(openPR) Pressemeldung des BVKJ-Landesverbands Westfalen-Lippe e.V.:
Krankenhäuser fordern mehr Geld für Notfallversorgung?
Fachärzte aus der Praxis können es billiger – aber nicht kostenlos!
Anlässlich der Veröffentlichung eines Gutachtens zur ambulanten Notfallversorgung im Krankenhaus hat sich die Deutsche Krankenhausgesellschaft (DKG) an die Medien gewandt und mitgeteilt, dass den Krankenhäusern in Deutschland bei der Versorgung von ambulanten Notfällen (also Patienten, die sich direkt an die Krankenhäuser wenden, aber nicht stationär behandelt werden, also nicht im Krankenhaus bleiben müssen) Kosten von ca. 120 Euro pro Fall entstünden; das von den Kassenärztlichen Vereinigungen gezahlte Honorar liege aber nur bei 32 Euro pro Fall.

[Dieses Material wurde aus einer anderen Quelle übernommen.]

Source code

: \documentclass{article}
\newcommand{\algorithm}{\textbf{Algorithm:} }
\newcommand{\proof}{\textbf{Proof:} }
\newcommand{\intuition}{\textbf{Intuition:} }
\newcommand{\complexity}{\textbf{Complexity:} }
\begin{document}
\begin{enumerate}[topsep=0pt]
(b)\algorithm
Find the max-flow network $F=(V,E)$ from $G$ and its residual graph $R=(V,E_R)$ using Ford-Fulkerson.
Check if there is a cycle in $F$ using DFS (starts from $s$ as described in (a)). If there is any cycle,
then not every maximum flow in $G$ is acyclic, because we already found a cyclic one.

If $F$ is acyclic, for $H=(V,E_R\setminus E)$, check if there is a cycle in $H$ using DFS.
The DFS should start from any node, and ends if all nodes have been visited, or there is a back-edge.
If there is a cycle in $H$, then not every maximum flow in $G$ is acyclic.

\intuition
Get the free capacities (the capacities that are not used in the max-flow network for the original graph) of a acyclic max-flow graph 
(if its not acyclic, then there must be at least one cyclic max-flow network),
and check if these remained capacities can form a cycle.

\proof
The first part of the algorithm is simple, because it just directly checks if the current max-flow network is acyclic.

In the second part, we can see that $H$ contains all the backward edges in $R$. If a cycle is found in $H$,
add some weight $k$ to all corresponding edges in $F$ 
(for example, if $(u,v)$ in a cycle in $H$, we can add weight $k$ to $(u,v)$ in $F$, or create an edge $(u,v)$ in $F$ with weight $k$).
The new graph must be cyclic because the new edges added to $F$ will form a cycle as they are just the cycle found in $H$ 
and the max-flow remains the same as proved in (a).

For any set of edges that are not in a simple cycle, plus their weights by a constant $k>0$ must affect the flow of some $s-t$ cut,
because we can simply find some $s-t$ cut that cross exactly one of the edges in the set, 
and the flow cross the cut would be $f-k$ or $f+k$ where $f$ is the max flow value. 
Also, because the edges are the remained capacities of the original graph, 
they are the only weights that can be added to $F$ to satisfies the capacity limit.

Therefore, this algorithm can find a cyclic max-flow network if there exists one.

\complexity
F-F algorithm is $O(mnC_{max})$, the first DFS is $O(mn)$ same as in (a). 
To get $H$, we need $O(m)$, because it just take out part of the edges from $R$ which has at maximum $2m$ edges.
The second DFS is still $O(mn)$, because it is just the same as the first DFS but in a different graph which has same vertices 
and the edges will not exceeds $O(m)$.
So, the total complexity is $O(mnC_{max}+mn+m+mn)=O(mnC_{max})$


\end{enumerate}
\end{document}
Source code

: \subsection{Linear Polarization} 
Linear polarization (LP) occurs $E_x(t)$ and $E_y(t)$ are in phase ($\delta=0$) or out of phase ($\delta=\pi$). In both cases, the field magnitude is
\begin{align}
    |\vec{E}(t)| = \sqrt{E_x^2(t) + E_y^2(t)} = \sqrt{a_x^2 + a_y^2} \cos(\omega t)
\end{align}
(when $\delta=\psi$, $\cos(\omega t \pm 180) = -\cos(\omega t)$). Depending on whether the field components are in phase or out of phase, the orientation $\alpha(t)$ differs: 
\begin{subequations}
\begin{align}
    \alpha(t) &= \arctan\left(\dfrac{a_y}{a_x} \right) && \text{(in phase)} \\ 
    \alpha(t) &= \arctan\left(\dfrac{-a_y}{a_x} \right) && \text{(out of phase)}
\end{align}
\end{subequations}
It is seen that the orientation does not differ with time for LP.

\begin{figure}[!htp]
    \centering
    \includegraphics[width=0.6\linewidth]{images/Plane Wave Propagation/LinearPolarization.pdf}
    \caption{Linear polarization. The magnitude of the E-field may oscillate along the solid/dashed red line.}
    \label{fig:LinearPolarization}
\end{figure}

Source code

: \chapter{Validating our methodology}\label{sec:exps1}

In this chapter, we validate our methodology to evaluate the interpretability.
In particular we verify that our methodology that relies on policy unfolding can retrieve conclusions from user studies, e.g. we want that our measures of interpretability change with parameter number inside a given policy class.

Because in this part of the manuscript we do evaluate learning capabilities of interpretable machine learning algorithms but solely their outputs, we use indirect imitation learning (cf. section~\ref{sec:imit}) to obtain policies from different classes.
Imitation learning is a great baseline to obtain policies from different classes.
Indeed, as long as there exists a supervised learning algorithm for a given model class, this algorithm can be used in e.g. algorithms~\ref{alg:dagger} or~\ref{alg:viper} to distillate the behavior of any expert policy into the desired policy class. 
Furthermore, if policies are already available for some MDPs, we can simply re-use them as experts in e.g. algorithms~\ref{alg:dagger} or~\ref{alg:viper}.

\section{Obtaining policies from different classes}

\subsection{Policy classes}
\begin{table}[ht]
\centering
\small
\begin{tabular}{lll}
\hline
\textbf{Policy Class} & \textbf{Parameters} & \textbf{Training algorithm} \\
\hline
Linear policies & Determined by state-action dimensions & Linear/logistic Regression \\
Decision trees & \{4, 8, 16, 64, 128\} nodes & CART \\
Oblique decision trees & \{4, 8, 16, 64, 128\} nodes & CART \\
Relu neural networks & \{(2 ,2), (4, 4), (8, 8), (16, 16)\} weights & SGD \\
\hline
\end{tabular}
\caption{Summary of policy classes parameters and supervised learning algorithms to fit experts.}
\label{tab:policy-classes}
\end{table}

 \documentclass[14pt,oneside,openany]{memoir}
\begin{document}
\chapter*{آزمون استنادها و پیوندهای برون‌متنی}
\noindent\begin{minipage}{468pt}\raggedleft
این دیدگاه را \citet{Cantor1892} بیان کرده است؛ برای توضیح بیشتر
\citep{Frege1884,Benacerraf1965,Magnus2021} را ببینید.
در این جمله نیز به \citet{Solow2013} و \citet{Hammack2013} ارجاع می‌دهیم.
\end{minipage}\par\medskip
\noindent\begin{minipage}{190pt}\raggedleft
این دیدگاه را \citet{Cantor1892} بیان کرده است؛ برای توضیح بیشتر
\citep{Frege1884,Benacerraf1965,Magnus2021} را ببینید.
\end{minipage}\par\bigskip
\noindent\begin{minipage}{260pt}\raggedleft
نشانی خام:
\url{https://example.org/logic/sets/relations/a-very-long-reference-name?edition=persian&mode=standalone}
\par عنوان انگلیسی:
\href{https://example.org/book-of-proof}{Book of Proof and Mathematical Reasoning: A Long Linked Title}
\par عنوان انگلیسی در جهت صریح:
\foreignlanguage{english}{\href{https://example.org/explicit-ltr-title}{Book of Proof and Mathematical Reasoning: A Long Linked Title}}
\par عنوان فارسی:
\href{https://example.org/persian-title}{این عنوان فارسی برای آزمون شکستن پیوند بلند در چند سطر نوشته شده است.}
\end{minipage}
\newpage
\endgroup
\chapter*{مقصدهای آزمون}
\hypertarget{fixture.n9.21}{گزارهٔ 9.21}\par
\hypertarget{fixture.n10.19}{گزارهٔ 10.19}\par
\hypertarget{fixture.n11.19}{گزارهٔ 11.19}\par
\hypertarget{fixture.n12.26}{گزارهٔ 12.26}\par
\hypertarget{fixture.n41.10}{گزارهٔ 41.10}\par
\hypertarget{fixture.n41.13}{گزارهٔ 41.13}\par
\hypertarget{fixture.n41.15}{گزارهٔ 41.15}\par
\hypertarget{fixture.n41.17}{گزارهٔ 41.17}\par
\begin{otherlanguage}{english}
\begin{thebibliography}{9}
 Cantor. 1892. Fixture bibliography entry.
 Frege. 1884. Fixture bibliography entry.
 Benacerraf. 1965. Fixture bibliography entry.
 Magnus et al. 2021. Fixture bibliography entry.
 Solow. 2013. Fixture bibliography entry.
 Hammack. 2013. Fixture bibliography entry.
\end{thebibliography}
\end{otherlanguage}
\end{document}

Die niedergelassenen Fachärzte für Kinder- und Jugendmedizin bieten neben ihrer Praxistätigkeit einen kinder- und jugendärztlichen Notfalldienst in Notfallpraxen in ganz Westfalen-Lippe an, die überwiegend an den Krankenhäusern angesiedelt sind. Dort werden im Jahr ca. 240.000 Neugeborene, Säuglinge, Kleinkinder, Kinder und Jugendliche ambulant untersucht und behandelt. Nur wenige Einzelfälle mussten an die Krankenhäuser weiter verwiesen werden (2-3 %). Dafür bekamen die Fachärzte bisher 25 Euro pro Fall. Ab 1.1.2015 wurde diese Fallpauschale an Wochenenden und Feiertagen auf 20 Euro, an Wochentagen vor 19 Uhr sogar auf 13 Euro gekürzt.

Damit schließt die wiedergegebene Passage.